Monitoring Your Node · The Infernet Book

Monitoring Your Node

Status Overview

infernet status
Node:          provider-a1b2c3d4
Status:        online
Uptime:        3d 14h 22m
Backend:       ollama (localhost:11434)
Models loaded: qwen2.5:14b
GPU:           NVIDIA RTX 4090 (24 GB)
Last heartbeat: 18 seconds ago

Logs

Live Log Stream

infernet logs -f

Streams new log lines as the daemon writes them. Press Ctrl+C to stop.

Example output:

[2026-04-30 14:23:32] Heartbeat OK (latency: 39ms)
[2026-04-30 14:23:41] Job job_9a3f2c1d received: qwen2.5:14b, 512 ctx
[2026-04-30 14:23:42] Streaming started (job_9a3f2c1d)
[2026-04-30 14:23:48] Job job_9a3f2c1d complete: 312 tokens, 52 tok/s
[2026-04-30 14:24:02] Heartbeat OK (latency: 41ms)

Last N Lines

infernet logs --lines 500

Default is 200 lines. Omit --lines for the default.

Log File Location

Logs are written to /var/log/infernet/daemon.log on systems where that directory is writable (i.e., when running as root or with sudo). On non-root installs, the log falls back to ~/.config/infernet/daemon.log.

Logrotate is configured by infernet setup on Linux: daily rotation, 14-day retention, copytruncate (daemon doesn’t need a restart for rotation to take effect).

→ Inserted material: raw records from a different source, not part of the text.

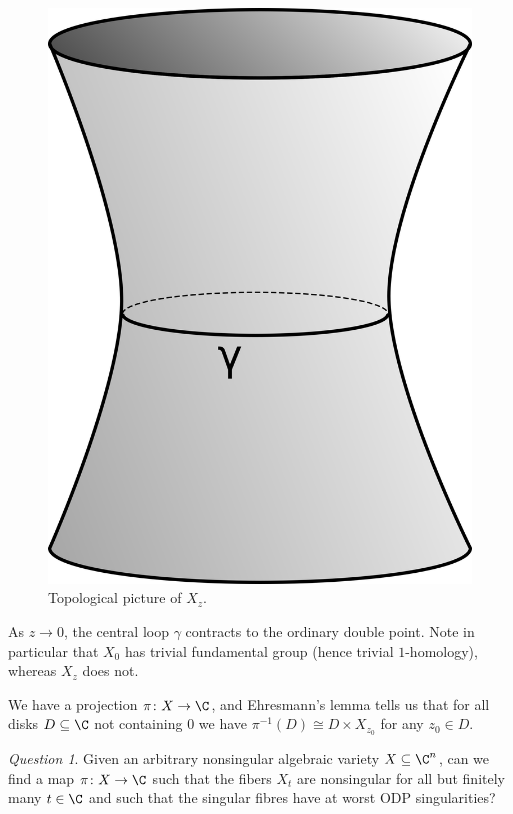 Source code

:\documentclass[A4paper, british]{amsart}
\theoremstyle{darkgreentheorem}
\theoremstyle{darkbluedefinition}
\theoremstyle{darkredexample}
\theoremstyle{remark}
\newtheorem{q}[thm]{Question}
\newcommand{\1}{\mathbbm{1}}
\begin{document}
\begin{figure}[h]
    \centering
    \includegraphics[scale=.8]{smoothfiber}
    \caption{Topological picture of $X_{z}$.}
    \label{fig:smoothfibre}
\end{figure}

As $z\to 0$, the central loop $\gamma$ contracts to the ordinary double point.
Note in particular that $X_{0}$ has trivial fundamental group (hence trivial $1$-homology), whereas $X_{z}$ does not.

We have a projection $\pi\colon X\to \C$, and Ehresmann's lemma tells us that for all disks $D\subseteq \C$ not containing $0$ we have $\pi^{-1}(D)\cong D\times X_{z_{0}}$ for any $z_{0}\in D$.

\begin{q}
    Given an arbitrary nonsingular algebraic variety $X\subseteq \C^{n}$, can we find a map $\pi\colon X\to \C$ such that the fibers $X_{t}$ are nonsingular for all but finitely many $t\in \C$ and such that the singular fibres have at worst ODP singularities?
\end{q}
\end{document}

/var/log/infernet/daemon.log
/var/log/infernet/daemon.log.1   # yesterday
/var/log/infernet/daemon.log.2   # ...

Doctor

infernet doctor runs a diagnostic suite and reports any issues:

infernet doctor
Infernet Node Diagnostics
=========================
[OK] CLI version: v0.1.19 (latest)
[OK] Config file: ~/.config/infernet/config.json
[OK] Node keypair: present
[OK] Control plane: reachable (42ms)
[OK] Node registered: provider-a1b2c3d4
[OK] Node online: yes (last heartbeat 12s ago)
[OK] Backend (ollama): running at localhost:11434
[OK] Models: qwen2.5:14b (loaded)
[OK] Firewall: outbound 443 accessible
[OK] Disk space: 234 GB free
[OK] GPU drivers: NVIDIA 545.29.06
[OK] CUDA: 12.4
[OK] GPU memory: 24 GB (7.2 GB used, 16.8 GB free)

All checks passed.

Common issues doctor catches:

Issue Doctor Output
Backend not running [FAIL] Backend (ollama): not reachable at localhost:11434
Model mismatch [WARN] served_models mismatch: config has X, backend has Y
Clock skew [FAIL] System time: 4m 12s drift from NTP (max 30s)
Disk full [FAIL] Disk space: 2 GB free (minimum 20 GB recommended)
Outdated CLI [WARN] CLI version: v0.1.10 (latest is v0.1.19)

Run doctor first whenever your node is behaving unexpectedly.

Dashboard Monitoring

The Infernet Dashboard shows your node’s status in real time:

Heartbeat Intervals

The daemon heartbeats every 30 seconds. If 3 consecutive heartbeats fail (90 seconds), the control plane marks the node offline and stops routing jobs to it. When connectivity is restored and the next heartbeat succeeds, job routing resumes automatically.

Alerting

The control plane exposes a public status endpoint you can wire into any uptime monitoring tool:

GET https://infernetprotocol.com/api/v1/nodes/{node_id}/status

Returns {"status": "online"} or {"status": "offline"}. Works with UptimeRobot, Healthchecks.io, etc.

Dashboard webhook notifications can be configured at Settings → Notifications for Slack or Discord alerts when your node goes offline.